REQUIRED WORK → All of the listing should be returned as written, apart from any picture in it.

_ _ _ _ _

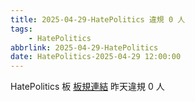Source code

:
 ```yaml
---
title: 2025-04-29-HatePolitics 違規 0 人
tags:
    - HatePolitics
abbrlink: 2025-04-29-HatePolitics
date: HatePolitics-2025-04-29 12:00:00
---
```

HatePolitics 板 [板規連結](https://www.ptt.cc/bbs/HatePolitics/M.1617115262.A.D60.html)
昨天違規 0 人
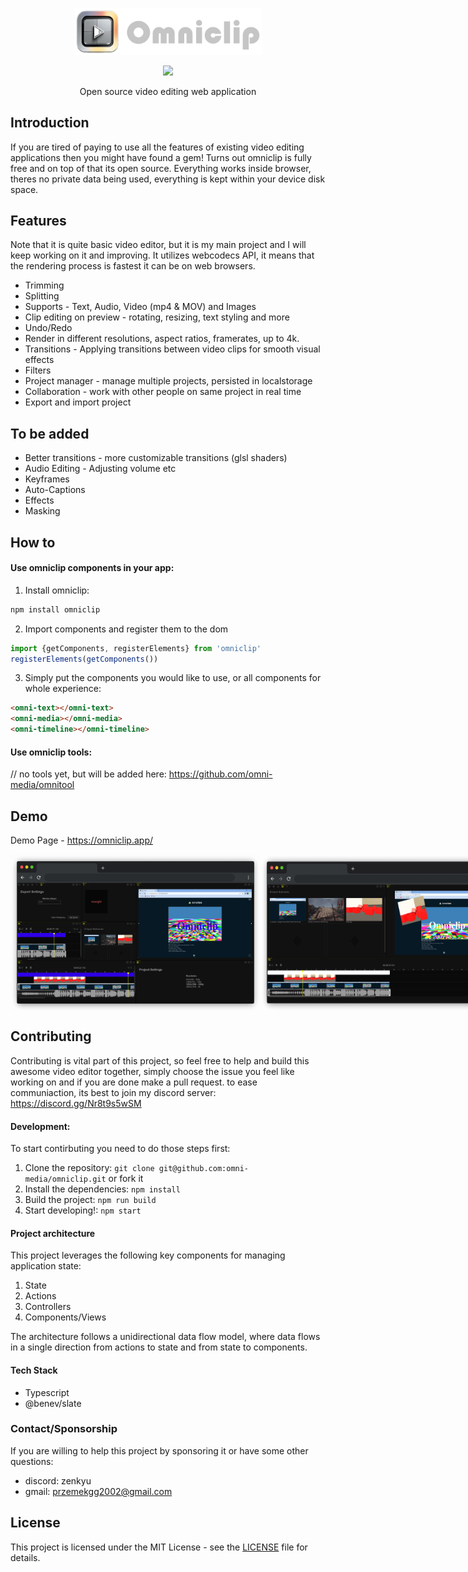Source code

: <p align="center"><img width="300" src="./assets/icon2.png"/></p>
<p align="center"><a href="https://opensource.org/license/mit"><img src="https://img.shields.io/badge/license-MIT-blue.svg"/></a></a></p>
<p align="center">Open source video editing web application</p>

## Introduction
If you are tired of paying to use all the features of existing video editing applications then you might have found a gem! Turns out omniclip is fully free and on top of that its open source.
Everything works inside browser, theres no private data being used, everything is kept within your device disk space.

## Features
  Note that it is quite basic video editor, but it is my main project and I will keep working on it and improving.
  It utilizes webcodecs API, it means that the rendering process is fastest it can be on web browsers.
- Trimming
- Splitting
- Supports - Text, Audio, Video (mp4 & MOV) and Images
- Clip editing on preview - rotating, resizing, text styling and more
- Undo/Redo
- Render in different resolutions, aspect ratios, framerates, up to 4k.
- Transitions - Applying transitions between video clips for smooth visual effects
- Filters
- Project manager - manage multiple projects, persisted in localstorage
- Collaboration - work with other people on same project in real time
- Export and import project
## To be added
- Better transitions - more customizable transitions (glsl shaders)
- Audio Editing - Adjusting volume etc
- Keyframes
- Auto-Captions
- Effects
- Masking

## How to
  #### Use omniclip components in your app:
  1. Install omniclip:  
  ```sh
  npm install omniclip
  ```
  2. Import components and register them to the dom
  ```js
  import {getComponents, registerElements} from 'omniclip'
  registerElements(getComponents())
  ```
  3. Simply put the components you would like to use, or all components for whole experience:
  ```html
  <omni-text></omni-text>
  <omni-media></omni-media>
  <omni-timeline></omni-timeline>
  ```
  #### Use omniclip tools:
  // no tools yet, but will be added here: https://github.com/omni-media/omnitool

## Demo

Demo Page - https://omniclip.app/
<p style="display: flex; flex-direction: row;" align="center">
  <img height="250" width="400" src="./assets/demo1.png"/> <img height="250" width="400" src="./assets/demo2.png"/>
</p>


## Contributing
Contributing is vital part of this project, so feel free to help and build this awesome video editor together, simply choose the issue you feel like working on and if you are done make a pull request.
to ease communiaction, its best to join my discord server: https://discord.gg/Nr8t9s5wSM
#### Development:
To start contirbuting you need to do those steps first:
1. Clone the repository: `git clone git@github.com:omni-media/omniclip.git` or fork it
2. Install the dependencies: `npm install`
3. Build the project: `npm run build`
4. Start developing!: `npm start`

#### Project architecture
This project leverages the following key components for managing application state:
  1. State
  2. Actions
  3. Controllers
  4. Components/Views

The architecture follows a unidirectional data flow model, where data flows in a single direction from actions to state and from state to components.

#### Tech Stack
- Typescript
- @benev/slate

### Contact/Sponsorship
If you are willing to help this project by sponsoring it or have some other questions:
- discord: zenkyu
- gmail: przemekgg2002@gmail.com

## License

This project is licensed under the MIT License - see the [LICENSE](LICENSE) file for details.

_ _ _ _ _

OUTPUT →
Source code

:
 ```yaml
---
title: 2025-04-29-HatePolitics 違規 0 人
tags:
    - HatePolitics
abbrlink: 2025-04-29-HatePolitics
date: HatePolitics-2025-04-29 12:00:00
---
```

HatePolitics 板 [板規連結](https://www.ptt.cc/bbs/HatePolitics/M.1617115262.A.D60.html)
昨天違規 0 人
Source code

: <p align="center"><img width="300" src="./assets/icon2.png"/></p>
<p align="center"><a href="https://opensource.org/license/mit"><img src="https://img.shields.io/badge/license-MIT-blue.svg"/></a></a></p>
<p align="center">Open source video editing web application</p>

## Introduction
If you are tired of paying to use all the features of existing video editing applications then you might have found a gem! Turns out omniclip is fully free and on top of that its open source.
Everything works inside browser, theres no private data being used, everything is kept within your device disk space.

## Features
  Note that it is quite basic video editor, but it is my main project and I will keep working on it and improving.
  It utilizes webcodecs API, it means that the rendering process is fastest it can be on web browsers.
- Trimming
- Splitting
- Supports - Text, Audio, Video (mp4 & MOV) and Images
- Clip editing on preview - rotating, resizing, text styling and more
- Undo/Redo
- Render in different resolutions, aspect ratios, framerates, up to 4k.
- Transitions - Applying transitions between video clips for smooth visual effects
- Filters
- Project manager - manage multiple projects, persisted in localstorage
- Collaboration - work with other people on same project in real time
- Export and import project
## To be added
- Better transitions - more customizable transitions (glsl shaders)
- Audio Editing - Adjusting volume etc
- Keyframes
- Auto-Captions
- Effects
- Masking

## How to
  #### Use omniclip components in your app:
  1. Install omniclip:  
  ```sh
  npm install omniclip
  ```
  2. Import components and register them to the dom
  ```js
  import {getComponents, registerElements} from 'omniclip'
  registerElements(getComponents())
  ```
  3. Simply put the components you would like to use, or all components for whole experience:
  ```html
  <omni-text></omni-text>
  <omni-media></omni-media>
  <omni-timeline></omni-timeline>
  ```
  #### Use omniclip tools:
  // no tools yet, but will be added here: https://github.com/omni-media/omnitool

## Demo

Demo Page - https://omniclip.app/
<p style="display: flex; flex-direction: row;" align="center">
  <img height="250" width="400" src="./assets/demo1.png"/> <img height="250" width="400" src="./assets/demo2.png"/>
</p>


## Contributing
Contributing is vital part of this project, so feel free to help and build this awesome video editor together, simply choose the issue you feel like working on and if you are done make a pull request.
to ease communiaction, its best to join my discord server: https://discord.gg/Nr8t9s5wSM
#### Development:
To start contirbuting you need to do those steps first:
1. Clone the repository: `git clone git@github.com:omni-media/omniclip.git` or fork it
2. Install the dependencies: `npm install`
3. Build the project: `npm run build`
4. Start developing!: `npm start`

#### Project architecture
This project leverages the following key components for managing application state:
  1. State
  2. Actions
  3. Controllers
  4. Components/Views

The architecture follows a unidirectional data flow model, where data flows in a single direction from actions to state and from state to components.

#### Tech Stack
- Typescript
- @benev/slate

### Contact/Sponsorship
If you are willing to help this project by sponsoring it or have some other questions:
- discord: zenkyu
- gmail: przemekgg2002@gmail.com

## License

This project is licensed under the MIT License - see the [LICENSE](LICENSE) file for details.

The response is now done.